Read our conversation with the rising artist and listen to COFFEE’ below.

Tell us about you, how long have you been making music? What inspired you to start? 

I grew up in a very creative household growing up, but not necessarily musical. We’d have drawing time every day, but I found music on my own.

Most all of my earliest memories are tied to sound. I can remember the first time I heard a train rumbling by and the first time I heard an airplane in the sky. In eighth grade it clicked that I could make music, not just listen. I begged for a guitar after discovering Black Sabbath, and a few years later I stumbled into synths and drum machines.

The music industry is super competitive these days, was there a moment in your life that you wanted to give up on music?  How did you manage to stay focused and achieve what you want? 

I actually did give up! I spent most of my twenties on tour with indie bands. Noise bands, math rock, punk, avant pop, some orchestral indie rock. DIY tours zig zagging across the US and later Europe and Asia. After ~1,500 shows I burned out. Somewhere in there I had secured a small publishing deal and I started writing music for commercials and the like. Got burned out on that too. Writing 15 second pieces of music for an uninspiring commercial or whatever was a deep low for me creatively.

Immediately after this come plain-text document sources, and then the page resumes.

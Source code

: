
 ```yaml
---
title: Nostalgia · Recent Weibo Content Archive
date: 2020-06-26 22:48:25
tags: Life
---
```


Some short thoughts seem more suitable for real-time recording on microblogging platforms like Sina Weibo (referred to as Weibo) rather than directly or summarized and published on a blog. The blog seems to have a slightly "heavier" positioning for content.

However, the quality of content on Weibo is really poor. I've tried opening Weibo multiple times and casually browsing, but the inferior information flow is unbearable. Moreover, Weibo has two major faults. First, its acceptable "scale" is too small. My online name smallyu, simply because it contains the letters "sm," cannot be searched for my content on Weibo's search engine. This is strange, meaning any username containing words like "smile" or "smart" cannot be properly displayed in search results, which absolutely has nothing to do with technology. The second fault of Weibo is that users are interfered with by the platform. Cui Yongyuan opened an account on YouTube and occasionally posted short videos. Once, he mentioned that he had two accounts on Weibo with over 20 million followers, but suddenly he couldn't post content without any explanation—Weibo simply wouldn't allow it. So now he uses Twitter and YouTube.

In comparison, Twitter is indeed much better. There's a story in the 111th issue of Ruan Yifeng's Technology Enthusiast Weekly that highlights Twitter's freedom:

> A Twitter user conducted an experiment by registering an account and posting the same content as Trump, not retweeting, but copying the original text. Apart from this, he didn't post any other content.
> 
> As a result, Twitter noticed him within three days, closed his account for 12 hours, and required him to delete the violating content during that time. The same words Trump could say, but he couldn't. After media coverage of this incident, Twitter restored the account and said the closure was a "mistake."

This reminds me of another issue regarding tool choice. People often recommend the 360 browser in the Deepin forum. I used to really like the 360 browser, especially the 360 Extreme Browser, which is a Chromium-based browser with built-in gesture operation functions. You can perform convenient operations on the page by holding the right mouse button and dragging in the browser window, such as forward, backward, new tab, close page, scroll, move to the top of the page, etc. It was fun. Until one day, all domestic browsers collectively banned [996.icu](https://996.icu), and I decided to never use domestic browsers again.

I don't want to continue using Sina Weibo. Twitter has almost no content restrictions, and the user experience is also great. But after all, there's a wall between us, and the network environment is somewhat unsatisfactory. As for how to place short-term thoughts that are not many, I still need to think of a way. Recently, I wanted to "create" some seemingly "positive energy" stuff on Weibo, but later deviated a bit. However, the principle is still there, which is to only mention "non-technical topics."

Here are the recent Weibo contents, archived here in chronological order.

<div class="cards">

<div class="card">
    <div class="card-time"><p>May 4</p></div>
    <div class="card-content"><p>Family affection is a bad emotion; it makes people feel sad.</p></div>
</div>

I pivoted and landed a “creative” corporate job at a shoe company in Oregon, effectively giving up on music. I actually think I didn’t touch an instrument for a full year. When I started playing again it was for fun. No ambition of recording or releasing or playing live. This kind of cinematic/tech house/downtempo electronic music lane that became FENRA was the music I always loved but never made. It felt like a sandbox—freeing. I dropped the pressure to succeed, used my experiences as a medium, and refocused on what matters to me.

How would you describe your creative processes? Are the music and lyrics written in conjunction, or separately? 

It changes with the piece. Sometimes I start with a beat, add chords, then a top line. More often, I chase a sound or sample—field recordings from travel, bits I pull from the internet, or loops I’ve made on drum machines and modular. I’ll collage until the groove feels alive, then play keys and layer textures. There are vocals on this EP, but they’re mostly textural rather than lead. I’m looking to collaborate with vocalists and rappers soon.

Where did the inspiration come from? 

It turns out music is an unavoidable part of me.

What’s next for you?

I’m deep into the follow-up to Delusional with new singles planned for early 2026. I’m also working on a small run of live dates—ideally some UK shows once there’s a bit more music out. In the meantime, more collaborations, more field recordings, and pushing this sound further on stage.